* [Problem description]: Every line of the data that contains the string "interface" must be copied.

** Data supplied follows **

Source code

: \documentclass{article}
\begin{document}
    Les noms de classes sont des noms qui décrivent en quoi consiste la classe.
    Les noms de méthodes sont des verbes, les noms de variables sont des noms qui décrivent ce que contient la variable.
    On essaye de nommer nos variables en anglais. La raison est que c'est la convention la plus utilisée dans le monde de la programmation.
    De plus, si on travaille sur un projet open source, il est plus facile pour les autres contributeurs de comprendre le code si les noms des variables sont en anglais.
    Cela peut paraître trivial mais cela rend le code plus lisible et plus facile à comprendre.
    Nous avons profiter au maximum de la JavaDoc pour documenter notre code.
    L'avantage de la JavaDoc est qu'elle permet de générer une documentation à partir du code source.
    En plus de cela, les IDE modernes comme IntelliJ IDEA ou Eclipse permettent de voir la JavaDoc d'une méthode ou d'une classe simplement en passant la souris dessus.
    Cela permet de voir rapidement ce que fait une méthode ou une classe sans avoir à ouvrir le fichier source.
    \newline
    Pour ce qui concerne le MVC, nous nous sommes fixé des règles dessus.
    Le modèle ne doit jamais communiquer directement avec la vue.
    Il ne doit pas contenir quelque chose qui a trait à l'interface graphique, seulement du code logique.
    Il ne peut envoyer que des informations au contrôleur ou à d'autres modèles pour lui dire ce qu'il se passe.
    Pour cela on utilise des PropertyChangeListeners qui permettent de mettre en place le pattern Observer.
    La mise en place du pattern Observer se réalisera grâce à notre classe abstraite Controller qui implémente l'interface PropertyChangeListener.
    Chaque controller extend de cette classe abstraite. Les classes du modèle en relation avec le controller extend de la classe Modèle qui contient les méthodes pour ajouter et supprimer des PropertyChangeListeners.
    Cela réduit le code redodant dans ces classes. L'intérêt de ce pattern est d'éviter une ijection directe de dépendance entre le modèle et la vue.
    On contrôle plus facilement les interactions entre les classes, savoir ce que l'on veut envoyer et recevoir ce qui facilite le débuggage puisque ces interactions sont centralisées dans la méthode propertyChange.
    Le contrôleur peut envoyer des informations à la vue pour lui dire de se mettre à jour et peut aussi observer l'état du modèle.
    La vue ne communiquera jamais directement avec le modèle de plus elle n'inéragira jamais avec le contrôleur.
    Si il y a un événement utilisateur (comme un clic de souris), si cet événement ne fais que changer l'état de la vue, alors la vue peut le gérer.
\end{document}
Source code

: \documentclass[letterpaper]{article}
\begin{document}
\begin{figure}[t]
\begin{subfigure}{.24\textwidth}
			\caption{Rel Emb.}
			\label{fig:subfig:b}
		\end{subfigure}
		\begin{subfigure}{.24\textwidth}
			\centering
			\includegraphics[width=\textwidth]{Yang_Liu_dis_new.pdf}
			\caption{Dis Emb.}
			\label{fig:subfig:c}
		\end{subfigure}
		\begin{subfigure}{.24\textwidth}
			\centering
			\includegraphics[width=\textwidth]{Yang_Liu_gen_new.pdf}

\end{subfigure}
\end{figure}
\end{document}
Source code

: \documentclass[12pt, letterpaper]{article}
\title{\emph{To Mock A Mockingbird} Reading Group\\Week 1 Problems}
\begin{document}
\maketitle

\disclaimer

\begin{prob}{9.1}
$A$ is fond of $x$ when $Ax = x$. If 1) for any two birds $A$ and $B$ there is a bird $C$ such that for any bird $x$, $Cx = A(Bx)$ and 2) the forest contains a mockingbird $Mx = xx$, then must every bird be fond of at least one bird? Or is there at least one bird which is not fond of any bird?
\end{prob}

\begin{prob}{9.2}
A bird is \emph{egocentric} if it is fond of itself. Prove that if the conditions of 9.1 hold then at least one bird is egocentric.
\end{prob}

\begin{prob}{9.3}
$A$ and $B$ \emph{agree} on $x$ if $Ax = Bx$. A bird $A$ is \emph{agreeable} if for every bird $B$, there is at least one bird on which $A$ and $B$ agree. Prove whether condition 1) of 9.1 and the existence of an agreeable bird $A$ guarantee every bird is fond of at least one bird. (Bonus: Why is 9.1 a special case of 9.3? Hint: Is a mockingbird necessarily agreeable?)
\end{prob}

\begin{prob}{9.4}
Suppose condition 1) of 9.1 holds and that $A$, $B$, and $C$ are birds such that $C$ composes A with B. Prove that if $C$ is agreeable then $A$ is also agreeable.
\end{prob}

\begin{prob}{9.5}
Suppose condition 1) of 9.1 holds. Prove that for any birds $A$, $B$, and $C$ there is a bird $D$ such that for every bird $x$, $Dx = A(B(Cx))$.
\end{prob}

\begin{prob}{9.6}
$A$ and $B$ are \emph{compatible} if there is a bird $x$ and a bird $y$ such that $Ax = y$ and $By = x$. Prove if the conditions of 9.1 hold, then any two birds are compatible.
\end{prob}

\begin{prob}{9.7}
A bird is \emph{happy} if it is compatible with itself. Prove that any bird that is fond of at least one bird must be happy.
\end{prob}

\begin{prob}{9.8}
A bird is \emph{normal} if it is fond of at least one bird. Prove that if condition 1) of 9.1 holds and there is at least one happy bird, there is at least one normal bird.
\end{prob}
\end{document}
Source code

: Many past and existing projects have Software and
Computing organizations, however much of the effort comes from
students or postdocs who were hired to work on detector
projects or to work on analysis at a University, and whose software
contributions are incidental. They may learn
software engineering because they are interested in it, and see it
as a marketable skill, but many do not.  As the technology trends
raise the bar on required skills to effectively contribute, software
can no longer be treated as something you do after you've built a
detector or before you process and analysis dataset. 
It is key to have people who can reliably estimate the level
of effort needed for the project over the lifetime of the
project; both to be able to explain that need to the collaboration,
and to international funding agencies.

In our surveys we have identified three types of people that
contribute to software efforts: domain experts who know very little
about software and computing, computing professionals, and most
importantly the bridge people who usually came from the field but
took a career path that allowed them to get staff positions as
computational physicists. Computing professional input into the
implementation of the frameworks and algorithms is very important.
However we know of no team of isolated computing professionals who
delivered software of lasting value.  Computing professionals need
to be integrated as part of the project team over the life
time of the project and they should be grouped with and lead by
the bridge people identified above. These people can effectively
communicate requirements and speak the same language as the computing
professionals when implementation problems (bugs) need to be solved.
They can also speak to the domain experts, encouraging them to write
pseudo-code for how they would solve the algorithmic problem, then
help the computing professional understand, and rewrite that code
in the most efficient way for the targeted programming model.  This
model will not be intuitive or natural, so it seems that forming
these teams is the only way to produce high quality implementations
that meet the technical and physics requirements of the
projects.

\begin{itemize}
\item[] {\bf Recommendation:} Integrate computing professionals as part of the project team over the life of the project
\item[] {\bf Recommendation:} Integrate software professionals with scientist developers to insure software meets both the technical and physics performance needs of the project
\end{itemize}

** End of Data supplied **
** Data supplied follows **

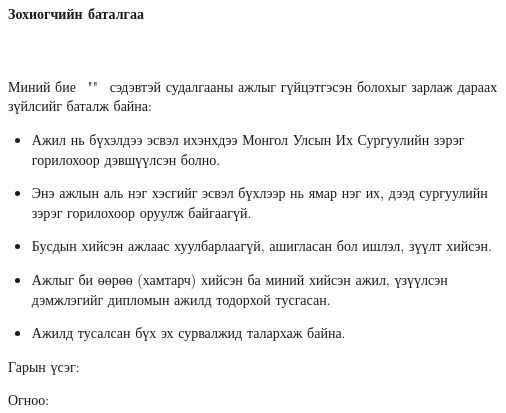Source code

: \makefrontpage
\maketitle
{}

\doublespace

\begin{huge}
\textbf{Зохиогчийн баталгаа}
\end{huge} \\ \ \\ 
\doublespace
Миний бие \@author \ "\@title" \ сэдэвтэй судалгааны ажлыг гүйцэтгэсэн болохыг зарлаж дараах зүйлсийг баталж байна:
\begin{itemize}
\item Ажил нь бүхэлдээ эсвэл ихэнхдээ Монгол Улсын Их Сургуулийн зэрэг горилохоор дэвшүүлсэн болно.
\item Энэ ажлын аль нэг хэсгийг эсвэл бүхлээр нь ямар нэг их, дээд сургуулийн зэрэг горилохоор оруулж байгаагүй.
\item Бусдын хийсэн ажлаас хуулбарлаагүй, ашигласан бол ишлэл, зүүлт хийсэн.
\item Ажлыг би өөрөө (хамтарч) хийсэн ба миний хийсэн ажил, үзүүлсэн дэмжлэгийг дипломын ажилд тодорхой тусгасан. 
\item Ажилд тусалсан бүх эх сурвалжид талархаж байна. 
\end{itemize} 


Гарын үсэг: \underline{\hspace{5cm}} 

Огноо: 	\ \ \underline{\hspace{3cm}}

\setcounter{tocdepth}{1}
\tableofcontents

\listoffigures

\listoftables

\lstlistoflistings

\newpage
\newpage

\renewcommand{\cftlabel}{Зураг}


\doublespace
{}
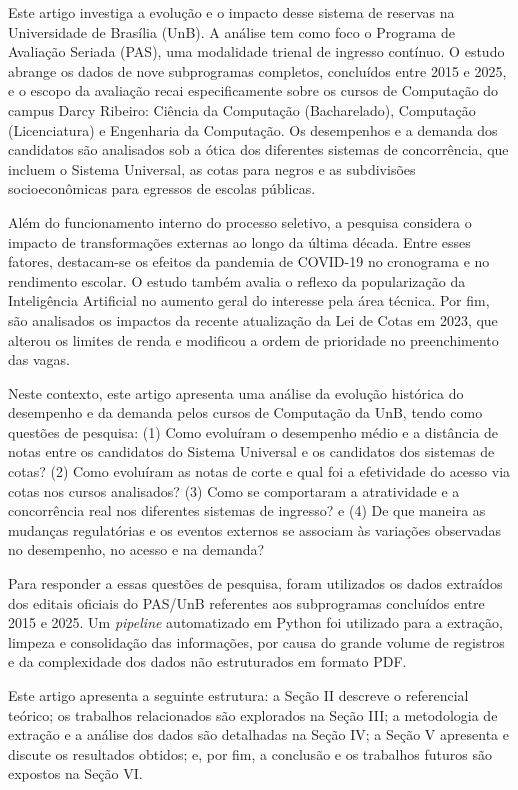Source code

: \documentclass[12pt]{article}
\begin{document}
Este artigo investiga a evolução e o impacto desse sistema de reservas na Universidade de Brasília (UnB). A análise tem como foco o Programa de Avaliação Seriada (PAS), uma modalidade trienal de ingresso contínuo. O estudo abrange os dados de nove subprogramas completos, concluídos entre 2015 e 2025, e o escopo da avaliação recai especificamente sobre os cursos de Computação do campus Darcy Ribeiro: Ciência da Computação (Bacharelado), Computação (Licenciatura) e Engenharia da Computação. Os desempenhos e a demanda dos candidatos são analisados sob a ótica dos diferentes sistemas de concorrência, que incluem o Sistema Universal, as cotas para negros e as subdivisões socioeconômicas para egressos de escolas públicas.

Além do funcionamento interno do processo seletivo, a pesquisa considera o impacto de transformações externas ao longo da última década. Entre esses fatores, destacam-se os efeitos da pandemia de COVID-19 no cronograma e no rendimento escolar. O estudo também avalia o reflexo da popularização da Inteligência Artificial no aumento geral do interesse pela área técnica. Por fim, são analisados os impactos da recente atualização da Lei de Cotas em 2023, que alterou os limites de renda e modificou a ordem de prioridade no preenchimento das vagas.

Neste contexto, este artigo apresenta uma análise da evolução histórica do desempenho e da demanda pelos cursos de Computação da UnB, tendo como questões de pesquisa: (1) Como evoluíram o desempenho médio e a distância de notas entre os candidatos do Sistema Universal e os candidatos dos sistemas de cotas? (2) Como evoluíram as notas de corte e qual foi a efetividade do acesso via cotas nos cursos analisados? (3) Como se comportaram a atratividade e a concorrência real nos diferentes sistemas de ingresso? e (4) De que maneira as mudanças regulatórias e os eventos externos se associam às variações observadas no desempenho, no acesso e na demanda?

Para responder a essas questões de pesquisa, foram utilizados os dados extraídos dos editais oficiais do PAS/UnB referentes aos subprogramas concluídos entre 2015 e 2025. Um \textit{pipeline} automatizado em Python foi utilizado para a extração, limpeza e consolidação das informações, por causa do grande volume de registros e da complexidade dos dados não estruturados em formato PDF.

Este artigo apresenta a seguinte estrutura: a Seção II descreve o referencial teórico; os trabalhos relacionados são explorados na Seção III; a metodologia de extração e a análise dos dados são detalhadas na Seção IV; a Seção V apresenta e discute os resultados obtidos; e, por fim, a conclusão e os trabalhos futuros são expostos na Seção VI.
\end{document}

** End of Data supplied **
** Data supplied follows **

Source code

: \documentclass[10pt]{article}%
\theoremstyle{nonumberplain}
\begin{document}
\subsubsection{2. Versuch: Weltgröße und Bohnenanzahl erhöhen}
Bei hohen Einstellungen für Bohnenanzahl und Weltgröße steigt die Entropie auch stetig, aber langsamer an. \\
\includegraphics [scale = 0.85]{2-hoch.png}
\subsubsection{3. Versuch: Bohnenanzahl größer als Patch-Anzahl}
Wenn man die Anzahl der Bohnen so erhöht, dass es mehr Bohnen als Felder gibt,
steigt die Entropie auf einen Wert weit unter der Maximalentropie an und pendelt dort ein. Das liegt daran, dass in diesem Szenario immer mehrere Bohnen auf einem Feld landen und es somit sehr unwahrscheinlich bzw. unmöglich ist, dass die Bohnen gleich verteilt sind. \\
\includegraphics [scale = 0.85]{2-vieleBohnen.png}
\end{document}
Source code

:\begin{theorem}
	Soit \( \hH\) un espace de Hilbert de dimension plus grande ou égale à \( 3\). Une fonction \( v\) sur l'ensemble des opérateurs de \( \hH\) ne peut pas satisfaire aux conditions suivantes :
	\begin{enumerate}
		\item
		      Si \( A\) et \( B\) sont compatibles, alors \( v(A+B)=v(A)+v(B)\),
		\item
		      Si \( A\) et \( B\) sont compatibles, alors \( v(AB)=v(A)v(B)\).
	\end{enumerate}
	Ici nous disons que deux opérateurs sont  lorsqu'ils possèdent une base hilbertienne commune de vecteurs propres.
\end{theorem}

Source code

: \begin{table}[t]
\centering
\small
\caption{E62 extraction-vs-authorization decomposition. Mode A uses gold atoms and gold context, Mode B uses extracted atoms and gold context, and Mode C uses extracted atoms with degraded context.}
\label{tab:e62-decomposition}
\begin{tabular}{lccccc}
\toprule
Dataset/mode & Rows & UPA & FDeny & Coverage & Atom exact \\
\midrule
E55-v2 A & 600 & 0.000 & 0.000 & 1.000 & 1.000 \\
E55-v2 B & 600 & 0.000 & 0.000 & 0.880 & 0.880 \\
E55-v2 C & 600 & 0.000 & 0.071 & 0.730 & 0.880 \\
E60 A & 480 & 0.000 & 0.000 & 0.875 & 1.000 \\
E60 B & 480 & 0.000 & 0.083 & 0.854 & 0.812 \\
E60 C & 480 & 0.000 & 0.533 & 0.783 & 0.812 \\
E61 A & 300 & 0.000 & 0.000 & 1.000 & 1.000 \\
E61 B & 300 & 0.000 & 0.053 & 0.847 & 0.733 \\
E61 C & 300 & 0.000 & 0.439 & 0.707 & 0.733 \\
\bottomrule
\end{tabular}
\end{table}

** End of Data supplied **

* [Exercise solution]:
    Il ne doit pas contenir quelque chose qui a trait à l'interface graphique, seulement du code logique.
    La mise en place du pattern Observer se réalisera grâce à notre classe abstraite Controller qui implémente l'interface PropertyChangeListener.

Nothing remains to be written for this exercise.